» **EXERCISE DESCRIPTION**: Output the data in full. Keep every entry exactly as written.

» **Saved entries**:
● ● ● ● ● ● ●
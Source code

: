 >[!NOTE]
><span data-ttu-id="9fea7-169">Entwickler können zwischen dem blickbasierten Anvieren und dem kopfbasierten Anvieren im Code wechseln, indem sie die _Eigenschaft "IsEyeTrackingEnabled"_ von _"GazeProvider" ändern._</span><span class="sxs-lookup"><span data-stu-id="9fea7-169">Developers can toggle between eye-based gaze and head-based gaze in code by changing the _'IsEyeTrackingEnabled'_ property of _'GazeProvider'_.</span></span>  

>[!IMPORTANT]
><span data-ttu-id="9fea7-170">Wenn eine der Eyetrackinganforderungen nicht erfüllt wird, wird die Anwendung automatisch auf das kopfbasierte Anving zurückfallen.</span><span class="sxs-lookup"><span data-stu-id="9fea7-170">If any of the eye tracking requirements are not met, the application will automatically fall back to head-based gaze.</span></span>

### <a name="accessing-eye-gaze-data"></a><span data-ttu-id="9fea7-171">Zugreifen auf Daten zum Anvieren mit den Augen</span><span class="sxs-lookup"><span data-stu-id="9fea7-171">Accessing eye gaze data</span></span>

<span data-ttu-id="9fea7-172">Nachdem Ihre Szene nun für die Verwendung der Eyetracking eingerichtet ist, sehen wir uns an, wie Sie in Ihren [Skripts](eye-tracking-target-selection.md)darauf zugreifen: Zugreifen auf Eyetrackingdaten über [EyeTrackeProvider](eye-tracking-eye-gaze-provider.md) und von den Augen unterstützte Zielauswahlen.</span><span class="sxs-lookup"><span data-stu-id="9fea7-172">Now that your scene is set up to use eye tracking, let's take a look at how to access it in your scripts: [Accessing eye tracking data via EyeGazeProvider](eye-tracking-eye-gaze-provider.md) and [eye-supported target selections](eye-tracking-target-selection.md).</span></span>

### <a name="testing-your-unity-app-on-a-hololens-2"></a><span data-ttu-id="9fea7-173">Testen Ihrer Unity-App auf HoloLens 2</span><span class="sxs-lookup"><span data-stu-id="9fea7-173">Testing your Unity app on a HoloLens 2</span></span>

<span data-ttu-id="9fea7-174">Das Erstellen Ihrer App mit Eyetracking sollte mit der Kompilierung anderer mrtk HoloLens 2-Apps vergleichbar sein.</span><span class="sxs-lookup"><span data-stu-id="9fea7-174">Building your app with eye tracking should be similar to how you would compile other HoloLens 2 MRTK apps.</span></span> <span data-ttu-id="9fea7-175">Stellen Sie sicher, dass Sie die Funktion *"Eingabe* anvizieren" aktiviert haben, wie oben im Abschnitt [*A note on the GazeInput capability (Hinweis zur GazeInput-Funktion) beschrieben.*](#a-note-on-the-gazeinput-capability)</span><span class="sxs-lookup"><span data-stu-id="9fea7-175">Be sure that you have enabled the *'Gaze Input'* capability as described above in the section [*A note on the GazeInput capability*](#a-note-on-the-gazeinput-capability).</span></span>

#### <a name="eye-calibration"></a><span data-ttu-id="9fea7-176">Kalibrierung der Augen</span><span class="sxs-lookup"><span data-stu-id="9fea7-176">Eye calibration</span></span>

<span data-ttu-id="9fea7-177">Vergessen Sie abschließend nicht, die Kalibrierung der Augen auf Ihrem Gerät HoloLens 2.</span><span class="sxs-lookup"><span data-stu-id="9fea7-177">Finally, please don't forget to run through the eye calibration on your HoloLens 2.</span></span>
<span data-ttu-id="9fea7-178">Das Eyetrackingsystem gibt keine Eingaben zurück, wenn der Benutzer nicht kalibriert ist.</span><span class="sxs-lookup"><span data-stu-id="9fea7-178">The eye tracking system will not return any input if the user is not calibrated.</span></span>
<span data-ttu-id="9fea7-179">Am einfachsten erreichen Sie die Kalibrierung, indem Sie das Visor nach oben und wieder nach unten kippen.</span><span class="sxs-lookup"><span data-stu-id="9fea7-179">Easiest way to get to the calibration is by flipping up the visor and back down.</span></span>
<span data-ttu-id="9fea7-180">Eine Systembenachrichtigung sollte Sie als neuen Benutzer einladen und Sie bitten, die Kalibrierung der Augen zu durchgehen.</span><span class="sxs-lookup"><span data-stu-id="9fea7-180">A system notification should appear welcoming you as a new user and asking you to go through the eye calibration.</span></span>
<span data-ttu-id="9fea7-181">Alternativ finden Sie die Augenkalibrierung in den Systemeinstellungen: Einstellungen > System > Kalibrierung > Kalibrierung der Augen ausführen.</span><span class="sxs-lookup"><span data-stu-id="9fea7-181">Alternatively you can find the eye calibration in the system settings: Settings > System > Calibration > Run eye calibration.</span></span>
● ● ● ● ● ● ●
» **EXERCISE RESPONSE**:
Source code

: >[!NOTE]
><span data-ttu-id="9fea7-169">Entwickler können zwischen dem blickbasierten Anvieren und dem kopfbasierten Anvieren im Code wechseln, indem sie die _Eigenschaft "IsEyeTrackingEnabled"_ von _"GazeProvider" ändern._</span><span class="sxs-lookup"><span data-stu-id="9fea7-169">Developers can toggle between eye-based gaze and head-based gaze in code by changing the _'IsEyeTrackingEnabled'_ property of _'GazeProvider'_.</span></span>  

>[!IMPORTANT]
><span data-ttu-id="9fea7-170">Wenn eine der Eyetrackinganforderungen nicht erfüllt wird, wird die Anwendung automatisch auf das kopfbasierte Anving zurückfallen.</span><span class="sxs-lookup"><span data-stu-id="9fea7-170">If any of the eye tracking requirements are not met, the application will automatically fall back to head-based gaze.</span></span>

### <a name="accessing-eye-gaze-data"></a><span data-ttu-id="9fea7-171">Zugreifen auf Daten zum Anvieren mit den Augen</span><span class="sxs-lookup"><span data-stu-id="9fea7-171">Accessing eye gaze data</span></span>

<span data-ttu-id="9fea7-172">Nachdem Ihre Szene nun für die Verwendung der Eyetracking eingerichtet ist, sehen wir uns an, wie Sie in Ihren [Skripts](eye-tracking-target-selection.md)darauf zugreifen: Zugreifen auf Eyetrackingdaten über [EyeTrackeProvider](eye-tracking-eye-gaze-provider.md) und von den Augen unterstützte Zielauswahlen.</span><span class="sxs-lookup"><span data-stu-id="9fea7-172">Now that your scene is set up to use eye tracking, let's take a look at how to access it in your scripts: [Accessing eye tracking data via EyeGazeProvider](eye-tracking-eye-gaze-provider.md) and [eye-supported target selections](eye-tracking-target-selection.md).</span></span>

### <a name="testing-your-unity-app-on-a-hololens-2"></a><span data-ttu-id="9fea7-173">Testen Ihrer Unity-App auf HoloLens 2</span><span class="sxs-lookup"><span data-stu-id="9fea7-173">Testing your Unity app on a HoloLens 2</span></span>

<span data-ttu-id="9fea7-174">Das Erstellen Ihrer App mit Eyetracking sollte mit der Kompilierung anderer mrtk HoloLens 2-Apps vergleichbar sein.</span><span class="sxs-lookup"><span data-stu-id="9fea7-174">Building your app with eye tracking should be similar to how you would compile other HoloLens 2 MRTK apps.</span></span> <span data-ttu-id="9fea7-175">Stellen Sie sicher, dass Sie die Funktion *"Eingabe* anvizieren" aktiviert haben, wie oben im Abschnitt [*A note on the GazeInput capability (Hinweis zur GazeInput-Funktion) beschrieben.*](#a-note-on-the-gazeinput-capability)</span><span class="sxs-lookup"><span data-stu-id="9fea7-175">Be sure that you have enabled the *'Gaze Input'* capability as described above in the section [*A note on the GazeInput capability*](#a-note-on-the-gazeinput-capability).</span></span>

#### <a name="eye-calibration"></a><span data-ttu-id="9fea7-176">Kalibrierung der Augen</span><span class="sxs-lookup"><span data-stu-id="9fea7-176">Eye calibration</span></span>

<span data-ttu-id="9fea7-177">Vergessen Sie abschließend nicht, die Kalibrierung der Augen auf Ihrem Gerät HoloLens 2.</span><span class="sxs-lookup"><span data-stu-id="9fea7-177">Finally, please don't forget to run through the eye calibration on your HoloLens 2.</span></span>
<span data-ttu-id="9fea7-178">Das Eyetrackingsystem gibt keine Eingaben zurück, wenn der Benutzer nicht kalibriert ist.</span><span class="sxs-lookup"><span data-stu-id="9fea7-178">The eye tracking system will not return any input if the user is not calibrated.</span></span>
<span data-ttu-id="9fea7-179">Am einfachsten erreichen Sie die Kalibrierung, indem Sie das Visor nach oben und wieder nach unten kippen.</span><span class="sxs-lookup"><span data-stu-id="9fea7-179">Easiest way to get to the calibration is by flipping up the visor and back down.</span></span>
<span data-ttu-id="9fea7-180">Eine Systembenachrichtigung sollte Sie als neuen Benutzer einladen und Sie bitten, die Kalibrierung der Augen zu durchgehen.</span><span class="sxs-lookup"><span data-stu-id="9fea7-180">A system notification should appear welcoming you as a new user and asking you to go through the eye calibration.</span></span>
<span data-ttu-id="9fea7-181">Alternativ finden Sie die Augenkalibrierung in den Systemeinstellungen: Einstellungen > System > Kalibrierung > Kalibrierung der Augen ausführen.</span><span class="sxs-lookup"><span data-stu-id="9fea7-181">Alternatively you can find the eye calibration in the system settings: Settings > System > Calibration > Run eye calibration.</span></span>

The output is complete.